» Prompt: Which of the lines below contain the string "dimensional"? Pull each one out of the data.
==*==
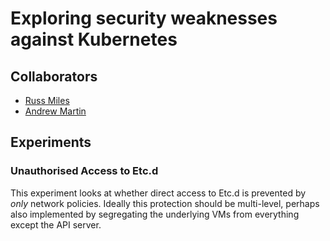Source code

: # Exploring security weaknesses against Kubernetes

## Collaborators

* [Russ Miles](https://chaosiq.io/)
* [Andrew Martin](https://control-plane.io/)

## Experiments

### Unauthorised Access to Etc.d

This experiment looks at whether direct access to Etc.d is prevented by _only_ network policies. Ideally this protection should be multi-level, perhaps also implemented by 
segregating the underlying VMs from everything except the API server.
==*==
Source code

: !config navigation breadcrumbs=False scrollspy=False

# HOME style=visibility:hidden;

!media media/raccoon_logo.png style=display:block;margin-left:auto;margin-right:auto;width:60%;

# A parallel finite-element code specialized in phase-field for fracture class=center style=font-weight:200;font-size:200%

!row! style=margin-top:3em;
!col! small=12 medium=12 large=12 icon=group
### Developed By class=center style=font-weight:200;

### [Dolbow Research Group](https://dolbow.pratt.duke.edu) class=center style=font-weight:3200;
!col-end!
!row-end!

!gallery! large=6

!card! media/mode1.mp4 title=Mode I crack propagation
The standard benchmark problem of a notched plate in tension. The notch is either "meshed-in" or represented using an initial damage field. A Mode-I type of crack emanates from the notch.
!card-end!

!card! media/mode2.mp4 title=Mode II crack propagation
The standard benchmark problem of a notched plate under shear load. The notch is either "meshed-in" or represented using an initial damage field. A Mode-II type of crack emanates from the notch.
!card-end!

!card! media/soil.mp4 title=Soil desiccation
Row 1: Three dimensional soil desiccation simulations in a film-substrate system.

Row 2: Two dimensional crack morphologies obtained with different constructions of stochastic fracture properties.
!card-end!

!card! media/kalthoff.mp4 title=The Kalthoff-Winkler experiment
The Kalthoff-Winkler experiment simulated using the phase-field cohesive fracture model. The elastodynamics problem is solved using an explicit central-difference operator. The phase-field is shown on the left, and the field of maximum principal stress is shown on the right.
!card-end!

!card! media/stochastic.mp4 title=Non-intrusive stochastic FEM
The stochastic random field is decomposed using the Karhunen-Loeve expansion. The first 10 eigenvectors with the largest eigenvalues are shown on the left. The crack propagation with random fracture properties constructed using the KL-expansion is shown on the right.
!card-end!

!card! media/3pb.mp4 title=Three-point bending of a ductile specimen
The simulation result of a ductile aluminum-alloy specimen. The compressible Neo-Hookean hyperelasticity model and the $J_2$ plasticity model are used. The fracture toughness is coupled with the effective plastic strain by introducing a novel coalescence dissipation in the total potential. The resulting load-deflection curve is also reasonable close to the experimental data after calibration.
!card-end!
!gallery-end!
==*==
» Written reply:
Row 1: Three dimensional soil desiccation simulations in a film-substrate system.
Row 2: Two dimensional crack morphologies obtained with different constructions of stochastic fracture properties.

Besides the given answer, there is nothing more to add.